- [What you should do] For the entries below, print exactly the lines between the line holding "of this task." and the line holding "- Have an option", inclusive, and nothing else.

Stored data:
★ ★ ★ ★ ★ ★ ★
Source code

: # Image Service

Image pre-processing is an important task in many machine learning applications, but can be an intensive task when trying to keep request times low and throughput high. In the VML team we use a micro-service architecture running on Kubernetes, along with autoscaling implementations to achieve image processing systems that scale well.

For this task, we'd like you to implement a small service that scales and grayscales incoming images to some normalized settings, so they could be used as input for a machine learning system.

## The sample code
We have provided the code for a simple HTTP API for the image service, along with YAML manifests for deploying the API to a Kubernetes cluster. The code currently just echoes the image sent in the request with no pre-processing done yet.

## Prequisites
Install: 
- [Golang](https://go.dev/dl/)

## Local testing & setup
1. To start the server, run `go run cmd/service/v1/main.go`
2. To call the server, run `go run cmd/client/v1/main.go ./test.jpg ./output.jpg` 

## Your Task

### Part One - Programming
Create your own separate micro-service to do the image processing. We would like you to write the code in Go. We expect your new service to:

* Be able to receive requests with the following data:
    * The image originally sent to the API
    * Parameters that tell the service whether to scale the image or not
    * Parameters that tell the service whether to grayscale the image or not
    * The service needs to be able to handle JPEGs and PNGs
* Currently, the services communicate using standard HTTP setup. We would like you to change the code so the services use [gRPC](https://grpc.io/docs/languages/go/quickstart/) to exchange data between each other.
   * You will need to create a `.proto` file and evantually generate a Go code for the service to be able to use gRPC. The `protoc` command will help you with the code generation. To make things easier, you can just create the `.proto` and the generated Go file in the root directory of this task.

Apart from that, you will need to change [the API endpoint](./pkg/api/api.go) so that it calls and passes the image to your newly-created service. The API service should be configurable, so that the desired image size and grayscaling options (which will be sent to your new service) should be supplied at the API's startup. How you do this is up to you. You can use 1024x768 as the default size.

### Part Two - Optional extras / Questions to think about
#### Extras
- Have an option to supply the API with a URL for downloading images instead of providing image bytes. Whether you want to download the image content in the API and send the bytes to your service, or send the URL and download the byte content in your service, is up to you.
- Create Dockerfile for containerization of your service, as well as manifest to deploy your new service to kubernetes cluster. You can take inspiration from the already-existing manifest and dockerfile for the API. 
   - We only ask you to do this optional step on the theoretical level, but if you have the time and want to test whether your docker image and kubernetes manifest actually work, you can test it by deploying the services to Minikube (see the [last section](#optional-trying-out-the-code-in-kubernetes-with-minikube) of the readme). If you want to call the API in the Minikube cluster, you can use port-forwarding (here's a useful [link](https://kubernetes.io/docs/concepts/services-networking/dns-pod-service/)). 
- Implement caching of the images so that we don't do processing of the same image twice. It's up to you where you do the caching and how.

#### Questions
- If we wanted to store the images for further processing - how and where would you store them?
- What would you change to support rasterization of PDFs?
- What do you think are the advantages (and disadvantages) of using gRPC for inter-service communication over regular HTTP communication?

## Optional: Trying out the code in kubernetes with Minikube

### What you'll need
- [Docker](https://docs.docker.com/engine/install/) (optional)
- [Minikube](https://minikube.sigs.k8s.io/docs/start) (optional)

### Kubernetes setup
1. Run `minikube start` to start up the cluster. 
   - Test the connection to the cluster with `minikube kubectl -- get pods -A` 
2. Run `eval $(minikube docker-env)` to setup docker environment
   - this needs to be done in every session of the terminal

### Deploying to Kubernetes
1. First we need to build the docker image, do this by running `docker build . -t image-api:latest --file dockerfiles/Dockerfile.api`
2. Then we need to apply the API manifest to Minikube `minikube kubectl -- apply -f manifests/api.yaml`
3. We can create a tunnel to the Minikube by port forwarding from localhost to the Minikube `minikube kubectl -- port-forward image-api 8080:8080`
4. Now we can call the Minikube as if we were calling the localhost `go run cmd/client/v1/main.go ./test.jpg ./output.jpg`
★ ★ ★ ★ ★ ★ ★
- [Worked solution]
   * You will need to create a `.proto` file and evantually generate a Go code for the service to be able to use gRPC. The `protoc` command will help you with the code generation. To make things easier, you can just create the `.proto` and the generated Go file in the root directory of this task.

Apart from that, you will need to change [the API endpoint](./pkg/api/api.go) so that it calls and passes the image to your newly-created service. The API service should be configurable, so that the desired image size and grayscaling options (which will be sent to your new service) should be supplied at the API's startup. How you do this is up to you. You can use 1024x768 as the default size.

### Part Two - Optional extras / Questions to think about
#### Extras
- Have an option to supply the API with a URL for downloading images instead of providing image bytes. Whether you want to download the image content in the API and send the bytes to your service, or send the URL and download the byte content in your service, is up to you.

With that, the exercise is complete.